[Input records — start]

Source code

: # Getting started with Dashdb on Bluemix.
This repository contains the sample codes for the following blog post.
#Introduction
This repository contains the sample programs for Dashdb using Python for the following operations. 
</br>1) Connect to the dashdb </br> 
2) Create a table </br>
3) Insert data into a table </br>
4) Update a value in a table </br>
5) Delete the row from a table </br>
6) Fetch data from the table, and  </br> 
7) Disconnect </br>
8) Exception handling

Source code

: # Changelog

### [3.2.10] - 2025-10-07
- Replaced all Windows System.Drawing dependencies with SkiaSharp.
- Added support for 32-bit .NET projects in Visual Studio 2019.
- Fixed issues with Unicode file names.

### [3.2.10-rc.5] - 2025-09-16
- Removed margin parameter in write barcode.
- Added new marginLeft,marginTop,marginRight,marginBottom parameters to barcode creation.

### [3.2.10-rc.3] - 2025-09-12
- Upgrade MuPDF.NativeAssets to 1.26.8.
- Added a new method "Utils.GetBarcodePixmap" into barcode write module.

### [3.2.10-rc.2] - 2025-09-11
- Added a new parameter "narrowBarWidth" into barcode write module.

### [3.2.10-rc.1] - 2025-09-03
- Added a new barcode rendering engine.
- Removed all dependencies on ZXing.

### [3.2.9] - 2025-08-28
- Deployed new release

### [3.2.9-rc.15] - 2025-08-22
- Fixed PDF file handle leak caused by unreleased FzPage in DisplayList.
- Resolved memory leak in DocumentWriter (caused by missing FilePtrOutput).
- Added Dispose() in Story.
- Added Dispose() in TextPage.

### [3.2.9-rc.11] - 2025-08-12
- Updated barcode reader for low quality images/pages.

[Input records — finish]
[Input records — start]

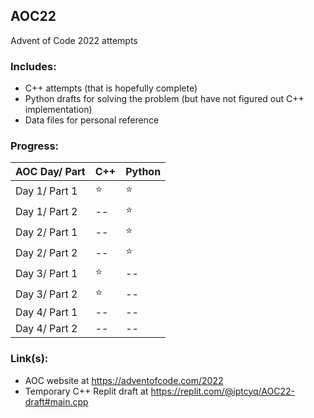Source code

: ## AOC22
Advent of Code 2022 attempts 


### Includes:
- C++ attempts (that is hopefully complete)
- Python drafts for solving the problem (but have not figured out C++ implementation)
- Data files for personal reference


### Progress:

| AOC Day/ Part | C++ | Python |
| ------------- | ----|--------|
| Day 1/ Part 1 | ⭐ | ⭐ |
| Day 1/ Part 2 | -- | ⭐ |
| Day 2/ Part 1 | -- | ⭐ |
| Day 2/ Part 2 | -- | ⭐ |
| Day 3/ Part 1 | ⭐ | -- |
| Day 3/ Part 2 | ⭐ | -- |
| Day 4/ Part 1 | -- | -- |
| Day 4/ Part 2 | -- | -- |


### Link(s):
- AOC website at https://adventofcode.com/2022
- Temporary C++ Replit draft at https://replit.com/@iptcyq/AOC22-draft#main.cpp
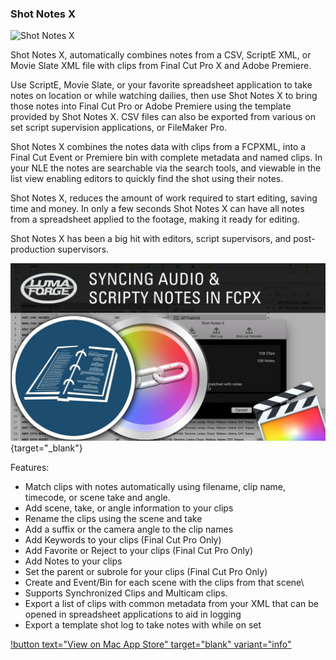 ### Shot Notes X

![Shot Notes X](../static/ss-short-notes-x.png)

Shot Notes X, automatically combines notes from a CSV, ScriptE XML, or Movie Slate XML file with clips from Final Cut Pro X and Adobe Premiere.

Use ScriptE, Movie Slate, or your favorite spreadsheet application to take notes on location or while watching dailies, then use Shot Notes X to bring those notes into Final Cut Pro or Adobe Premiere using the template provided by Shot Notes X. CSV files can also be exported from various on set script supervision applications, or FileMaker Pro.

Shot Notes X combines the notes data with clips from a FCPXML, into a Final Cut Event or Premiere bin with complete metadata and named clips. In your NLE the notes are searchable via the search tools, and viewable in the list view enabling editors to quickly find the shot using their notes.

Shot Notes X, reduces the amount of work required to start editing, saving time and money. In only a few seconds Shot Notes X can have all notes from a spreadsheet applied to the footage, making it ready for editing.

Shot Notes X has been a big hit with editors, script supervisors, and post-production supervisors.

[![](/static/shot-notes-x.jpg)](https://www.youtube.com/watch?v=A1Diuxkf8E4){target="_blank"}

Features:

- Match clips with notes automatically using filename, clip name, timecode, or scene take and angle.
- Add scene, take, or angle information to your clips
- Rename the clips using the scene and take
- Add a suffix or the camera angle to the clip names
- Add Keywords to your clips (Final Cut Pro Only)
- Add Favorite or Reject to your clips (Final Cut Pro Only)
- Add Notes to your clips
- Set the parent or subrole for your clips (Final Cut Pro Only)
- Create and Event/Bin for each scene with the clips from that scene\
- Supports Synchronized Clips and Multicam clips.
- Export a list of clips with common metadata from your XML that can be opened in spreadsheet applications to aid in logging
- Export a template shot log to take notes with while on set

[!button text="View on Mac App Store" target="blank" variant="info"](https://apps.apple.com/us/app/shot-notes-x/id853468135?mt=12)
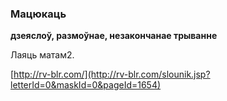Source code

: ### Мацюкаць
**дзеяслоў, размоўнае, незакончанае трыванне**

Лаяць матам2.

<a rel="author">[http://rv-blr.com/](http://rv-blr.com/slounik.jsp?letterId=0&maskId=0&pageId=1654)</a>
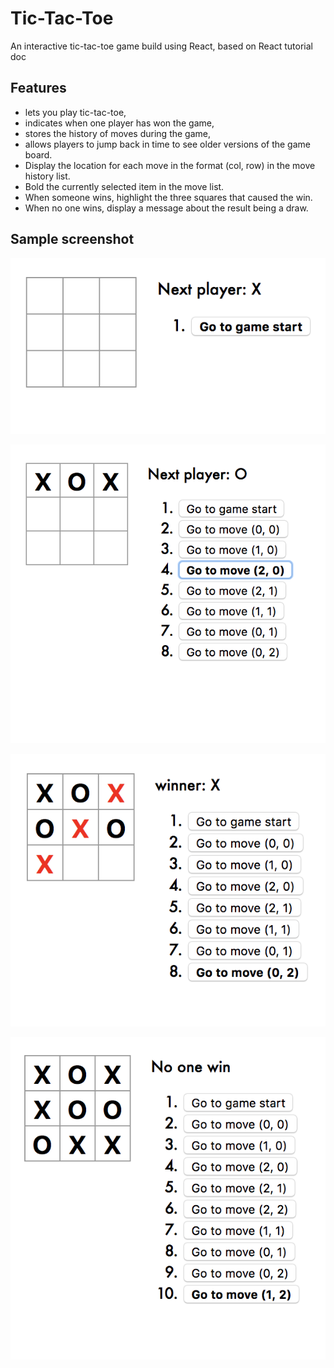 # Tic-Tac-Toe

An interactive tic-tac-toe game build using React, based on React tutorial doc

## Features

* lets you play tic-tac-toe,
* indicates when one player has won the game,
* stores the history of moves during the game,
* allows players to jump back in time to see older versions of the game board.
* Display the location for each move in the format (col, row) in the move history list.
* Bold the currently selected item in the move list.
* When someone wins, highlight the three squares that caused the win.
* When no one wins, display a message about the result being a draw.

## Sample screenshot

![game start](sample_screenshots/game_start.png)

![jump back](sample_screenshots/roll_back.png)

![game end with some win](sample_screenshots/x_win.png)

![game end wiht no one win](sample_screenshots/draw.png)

[Input records — finish]

To do:
When the word "contains" shows up in a line of the entries, pull that line out.

Task solution:
This repository contains the sample codes for the following blog post.
This repository contains the sample programs for Dashdb using Python for the following operations. 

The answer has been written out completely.